The beauty of this recipe is its flexibility. It’s easy to adapt it to what’s in season and to personal taste. Lately I’ve been using fresh mango and blueberries and strawberries that I froze last summer. Another nice winter version would be with raisins and/or other chopped dried fruit, ground or chopped nuts and banana (add just before serving). In fall, chopped pear and dried cranberries. In the summer, the options abound with fresh berries, melon, peaches, nectarines, apricots, …

Pregnant or not, Birchermüesli is one of those things I feel good about eating. I’d actually consider it one of my comfort foods.

Recipe: Birchermüesli (Swiss Raw Oatmeal Yoghurt “Porridge”)

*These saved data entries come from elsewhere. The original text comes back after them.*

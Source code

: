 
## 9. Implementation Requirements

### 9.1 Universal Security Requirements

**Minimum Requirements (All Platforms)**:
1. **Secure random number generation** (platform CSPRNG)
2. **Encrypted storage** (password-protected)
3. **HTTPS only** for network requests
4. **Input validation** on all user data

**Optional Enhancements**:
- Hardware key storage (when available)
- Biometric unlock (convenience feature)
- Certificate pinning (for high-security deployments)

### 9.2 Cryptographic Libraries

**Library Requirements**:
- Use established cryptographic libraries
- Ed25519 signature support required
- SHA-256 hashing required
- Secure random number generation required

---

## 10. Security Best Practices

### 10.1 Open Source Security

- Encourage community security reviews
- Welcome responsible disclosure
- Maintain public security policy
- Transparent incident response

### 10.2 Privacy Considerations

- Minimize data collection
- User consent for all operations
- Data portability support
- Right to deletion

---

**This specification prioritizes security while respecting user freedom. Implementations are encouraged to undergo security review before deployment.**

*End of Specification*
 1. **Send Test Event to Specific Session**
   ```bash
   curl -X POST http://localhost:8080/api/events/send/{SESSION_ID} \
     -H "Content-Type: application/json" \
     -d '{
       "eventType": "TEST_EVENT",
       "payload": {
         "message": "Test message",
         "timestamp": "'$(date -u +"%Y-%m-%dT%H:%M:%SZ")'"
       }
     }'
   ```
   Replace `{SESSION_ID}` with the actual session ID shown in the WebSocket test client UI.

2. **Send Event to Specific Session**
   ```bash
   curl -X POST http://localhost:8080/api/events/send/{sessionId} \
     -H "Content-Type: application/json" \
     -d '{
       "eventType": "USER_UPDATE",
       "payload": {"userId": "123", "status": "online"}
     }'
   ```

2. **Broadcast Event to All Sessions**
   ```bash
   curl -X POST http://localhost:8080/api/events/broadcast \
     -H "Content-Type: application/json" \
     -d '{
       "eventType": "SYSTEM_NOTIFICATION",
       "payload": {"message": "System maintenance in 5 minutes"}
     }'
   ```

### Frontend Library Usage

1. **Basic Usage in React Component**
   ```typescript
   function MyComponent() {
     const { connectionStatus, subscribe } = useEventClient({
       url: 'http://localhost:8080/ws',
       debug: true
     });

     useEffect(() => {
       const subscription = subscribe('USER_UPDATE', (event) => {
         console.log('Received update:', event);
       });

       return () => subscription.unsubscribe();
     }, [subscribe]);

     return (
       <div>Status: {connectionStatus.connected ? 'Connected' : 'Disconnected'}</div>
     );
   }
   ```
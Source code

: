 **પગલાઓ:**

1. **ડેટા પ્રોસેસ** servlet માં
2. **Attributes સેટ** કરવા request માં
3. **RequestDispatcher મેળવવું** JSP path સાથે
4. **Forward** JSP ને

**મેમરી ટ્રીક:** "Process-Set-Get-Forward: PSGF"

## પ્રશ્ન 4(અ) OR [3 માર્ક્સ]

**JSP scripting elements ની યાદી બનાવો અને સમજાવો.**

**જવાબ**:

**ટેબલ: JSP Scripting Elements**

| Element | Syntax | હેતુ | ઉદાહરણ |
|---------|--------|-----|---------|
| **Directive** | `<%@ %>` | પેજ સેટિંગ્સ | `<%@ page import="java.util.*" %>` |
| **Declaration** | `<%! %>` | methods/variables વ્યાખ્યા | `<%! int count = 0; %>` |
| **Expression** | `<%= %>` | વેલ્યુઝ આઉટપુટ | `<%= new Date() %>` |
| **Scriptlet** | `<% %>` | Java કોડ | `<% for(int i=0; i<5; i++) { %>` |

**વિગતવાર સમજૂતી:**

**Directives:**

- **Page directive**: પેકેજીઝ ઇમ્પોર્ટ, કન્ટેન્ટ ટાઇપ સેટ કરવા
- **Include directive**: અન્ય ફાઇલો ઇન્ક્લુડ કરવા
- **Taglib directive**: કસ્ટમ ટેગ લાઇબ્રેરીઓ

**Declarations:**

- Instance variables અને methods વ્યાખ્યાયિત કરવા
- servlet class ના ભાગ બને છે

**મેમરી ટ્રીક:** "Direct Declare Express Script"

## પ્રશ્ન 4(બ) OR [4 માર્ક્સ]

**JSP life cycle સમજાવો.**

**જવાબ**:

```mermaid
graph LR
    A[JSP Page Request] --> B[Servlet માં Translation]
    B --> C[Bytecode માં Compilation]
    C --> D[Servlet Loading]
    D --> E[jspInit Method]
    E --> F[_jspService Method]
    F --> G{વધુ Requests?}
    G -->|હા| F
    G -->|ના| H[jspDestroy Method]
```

The ingredients listed below are the basic combination. Seasonality and creativity can dictate the details. I have to admit that I don’t measure the ingredients, so they are approximateadjust proportion of oatmeal vs. yoghurt to suit personal preference. I often make it in the evening to eat the next morning. This method allows the oatmeal to soften. If you have issues with leaving cut fruit sit overnight, then add just before serving. Serves 2-4.

2 cups oatmeal (old-fashioned, not quick cook)
2 1/2 cups yoghurt
1 apple, finely grated
1/2 orange, juiced (could also be lemon, grapefruit or a combination)
1/2 cup ground nuts or hemp hearts
1-2 tbsp maple syrup
3 cups fresh fruit, chopped if necessary (frozen berries work well too)
1/2 cup raisins, chopped nuts (toasting the nuts adds nice flavour) or dried fruit (optional)

Combine all ingredients in a bowl. Let stand at least one hour (or overnight) before serving.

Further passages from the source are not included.